Image default

Como são nossas interações com os animais silvestres?

#Ciência et al. (Especiais temáticos repletos de informações científicas)

Processos inclusivos: alternativa para alcançar a coexistência humano-fauna.

DESTAQUES:
– O aumento populacional, a expansão urbana e a ampliação de áreas de produção agrícola aumentam a chance de interações com a fauna silvestre;
– Há diferentes formas de interações entre humanos e a fauna silvestre;
– Práticas relacionadas à redução de conflitos entre humano e outros animais buscam alternativas que promovam sua coexistência;
– Em relação às interações humano-fauna é preciso olhar para as percepções e comportamentos das pessoas e incluí-las no processo de tomada de decisões.

Historicamente, determinamos certas áreas à vida humana, como cidades, e outras à vida silvestre, como áreas protegidas para conservação. Estas designações influenciam nossos valores, atitudes e comportamentos em relação à biodiversidade. O que, por sua vez, afeta a forma como interagimos (e percebemos esta interação) com a fauna.
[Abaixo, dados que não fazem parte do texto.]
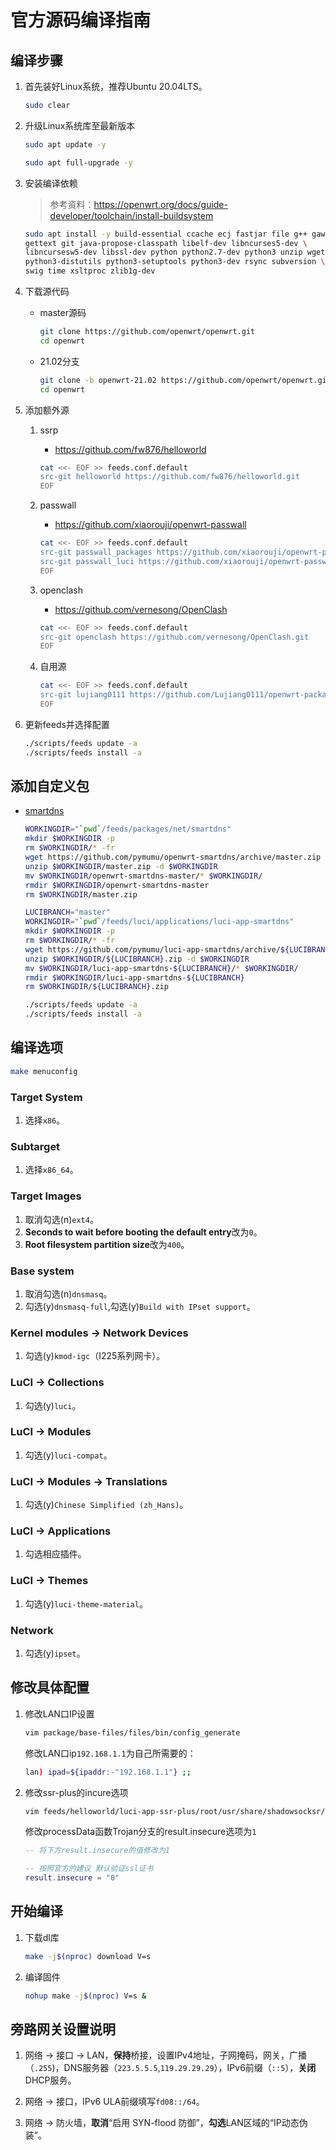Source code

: # 官方源码编译指南

## 编译步骤

1. 首先装好Linux系统，推荐Ubuntu 20.04LTS。

    ```bash
    sudo clear
    ```

2. 升级Linux系统库至最新版本

    ```bash
    sudo apt update -y
    ```

    ```bash
    sudo apt full-upgrade -y
    ```

3. 安装编译依赖

    > 参考资料：<https://openwrt.org/docs/guide-developer/toolchain/install-buildsystem>

    ```bash
    sudo apt install -y build-essential ccache ecj fastjar file g++ gawk \
    gettext git java-propose-classpath libelf-dev libncurses5-dev \
    libncursesw5-dev libssl-dev python python2.7-dev python3 unzip wget \
    python3-distutils python3-setuptools python3-dev rsync subversion \
    swig time xsltproc zlib1g-dev
    ```

4. 下载源代码

    + master源码

        ```bash
        git clone https://github.com/openwrt/openwrt.git
        cd openwrt
        ```

    + 21.02分支

        ```bash
        git clone -b openwrt-21.02 https://github.com/openwrt/openwrt.git
        cd openwrt
        ```

5. 添加额外源

    1. ssrp
        + <https://github.com/fw876/helloworld>

        ```bash
        cat <<- EOF >> feeds.conf.default
        src-git helloworld https://github.com/fw876/helloworld.git
        EOF
        ```

    2. passwall
        + <https://github.com/xiaorouji/openwrt-passwall>

        ```bash
        cat <<- EOF >> feeds.conf.default
        src-git passwall_packages https://github.com/xiaorouji/openwrt-passwall.git;packages
        src-git passwall_luci https://github.com/xiaorouji/openwrt-passwall.git;luci
        EOF
        ```

    3. openclash
        + <https://github.com/vernesong/OpenClash>

        ```bash
        cat <<- EOF >> feeds.conf.default
        src-git openclash https://github.com/vernesong/OpenClash.git
        EOF
        ```

    4. 自用源

        ```bash
        cat <<- EOF >> feeds.conf.default
        src-git lujiang0111 https://github.com/Lujiang0111/openwrt-packages.git
        EOF
        ```

6. 更新feeds并选择配置

    ```bash
    ./scripts/feeds update -a
    ./scripts/feeds install -a
    ```

## 添加自定义包

+ [smartdns](https://github.com/pymumu/luci-app-smartdns)

    ```bash
    WORKINGDIR="`pwd`/feeds/packages/net/smartdns"
    mkdir $WORKINGDIR -p
    rm $WORKINGDIR/* -fr
    wget https://github.com/pymumu/openwrt-smartdns/archive/master.zip -O $WORKINGDIR/master.zip
    unzip $WORKINGDIR/master.zip -d $WORKINGDIR
    mv $WORKINGDIR/openwrt-smartdns-master/* $WORKINGDIR/
    rmdir $WORKINGDIR/openwrt-smartdns-master
    rm $WORKINGDIR/master.zip

    LUCIBRANCH="master"
    WORKINGDIR="`pwd`/feeds/luci/applications/luci-app-smartdns"
    mkdir $WORKINGDIR -p
    rm $WORKINGDIR/* -fr
    wget https://github.com/pymumu/luci-app-smartdns/archive/${LUCIBRANCH}.zip -O $WORKINGDIR/${LUCIBRANCH}.zip
    unzip $WORKINGDIR/${LUCIBRANCH}.zip -d $WORKINGDIR
    mv $WORKINGDIR/luci-app-smartdns-${LUCIBRANCH}/* $WORKINGDIR/
    rmdir $WORKINGDIR/luci-app-smartdns-${LUCIBRANCH}
    rm $WORKINGDIR/${LUCIBRANCH}.zip

    ./scripts/feeds update -a
    ./scripts/feeds install -a
    ```

## 编译选项

```bash
make menuconfig
```

### Target System

1. 选择```x86```。

### Subtarget

1. 选择```x86_64```。

### Target Images

1. 取消勾选(n)```ext4```。
2. **Seconds to wait before booting the default entry**改为```0```。
3. **Root filesystem partition size**改为```400```。

### Base system

1. 取消勾选(n)```dnsmasq```。
2. 勾选(y)```dnsmasq-full```,勾选(y)```Build with IPset support```。

### Kernel modules -> Network Devices

1. 勾选(y)```kmod-igc```（I225系列网卡）。

### LuCI -> Collections

1. 勾选(y)```luci```。

### LuCI -> Modules

1. 勾选(y)```luci-compat```。

### LuCI -> Modules -> Translations

1. 勾选(y)```Chinese Simplified (zh_Hans)```。

### LuCI -> Applications

1. 勾选相应插件。

### LuCI -> Themes

1. 勾选(y)```luci-theme-material```。

### Network

1. 勾选(y)```ipset```。

## 修改具体配置

1. 修改LAN口IP设置

    ```bash
    vim package/base-files/files/bin/config_generate
    ```

    修改LAN口ip```192.168.1.1```为自己所需要的：

    ```bash
    lan) ipad=${ipaddr:-"192.168.1.1"} ;;
    ```

2. 修改ssr-plus的incure选项

    ```bash
    vim feeds/helloworld/luci-app-ssr-plus/root/usr/share/shadowsocksr/subscribe.lua
    ```

    修改processData函数Trojan分支的result.insecure选项为```1```

    ```lua
    -- 将下方result.insecure的值修改为1

    -- 按照官方的建议 默认验证ssl证书
    result.insecure = "0"
    ```

## 开始编译

1. 下载dl库

    ```bash
    make -j$(nproc) download V=s
    ```

2. 编译固件

    ```bash
    nohup make -j$(nproc) V=s &
    ```

## 旁路网关设置说明

1. 网络 -> 接口 -> LAN，**保持**桥接，设置IPv4地址，子网掩码，网关，广播（```.255```)，DNS服务器（```223.5.5.5```,```119.29.29.29```），IPv6前缀（```::5```），**关闭**DHCP服务。

2. 网络 -> 接口，IPv6 ULA前缀填写```fd08::/64```。

3. 网络 -> 防火墙，**取消**“启用 SYN-flood 防御”，**勾选**LAN区域的“IP动态伪装”。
Por exemplo, se você gosta de animais ou já teve experiências passadas positivas com eles, pode ser que você não se incomode tanto se encontrarem um gambá no seu bairro ou na sua casa. Por outro lado, pode ser que você tenha medo destes animais e o fato de eles estarem tão próximos seja motivo de preocupação. 
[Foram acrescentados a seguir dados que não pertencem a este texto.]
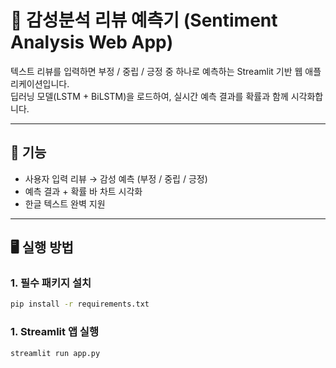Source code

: # 🎯 감성분석 리뷰 예측기 (Sentiment Analysis Web App)

텍스트 리뷰를 입력하면 부정 / 중립 / 긍정 중 하나로 예측하는 Streamlit 기반 웹 애플리케이션입니다.  
딥러닝 모델(LSTM + BiLSTM)을 로드하여, 실시간 예측 결과를 확률과 함께 시각화합니다.

---

## 📌 기능

- 사용자 입력 리뷰 → 감성 예측 (부정 / 중립 / 긍정)
- 예측 결과 + 확률 바 차트 시각화
- 한글 텍스트 완벽 지원

---

## 🖥️ 실행 방법

### 1. 필수 패키지 설치
```bash
pip install -r requirements.txt
```

### 1. Streamlit 앱 실행
```bash
streamlit run app.py
```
O fato é que há diferentes formas de interações entre humanos e a fauna, algumas inclusive envolvendo conflitos. Podemos classificar essas interações de acordo com os impactos (positivos ou negativos) às duas partes dessa relação, as populações humanas e os animais silvestres (Figura 1):  

  1. Interações nas quais há impactos negativos tanto para as populações humanas quanto para os outros animais. Por exemplo: atropelamentos de animais silvestres. 
  2. Interações em que há vantagens para a população humana, mas impactos negativos à fauna. Aqui, se enquadram atividades como super exploração e tráfico de animais.
  3. Interações em que há vantagens para a fauna, mas prejuízos para humanos. Por exemplo, quando há superpopulação de animais como maritacas, javalis, mosquitos, que podem causar danos a plantações e doenças. 
  4. Interações nas quais há impactos positivos para ambas as partes, como em algumas situações vinculadas ao turismo ou ao uso sustentável de recursos naturais. Nesse cenário poderia haver a convivência entre humanos e outros animais. 

 

Atingir um cenário de convivência pode ser algo difícil e nem sempre é necessário para conservação. Desta forma, práticas relacionadas à redução de conflitos entre humanos e outros animais buscam alternativas que promovam a coexistência humano-fauna. Isto é, situações em que nenhuma das partes sofre impactos negativos consideráveis, de forma que uma relação de maior tolerância e aceitação seja possível.

animais silvestres
Figura 1. Ilustração dos possíveis cenários de interação entre humanos e outros animais. O eixo y representa a dimensão de impactos vinculados à população humana e o eixo x, à fauna silvestre. A imagem é uma tradução e adaptação da figura presente no artigo de Marchini et al. (2021).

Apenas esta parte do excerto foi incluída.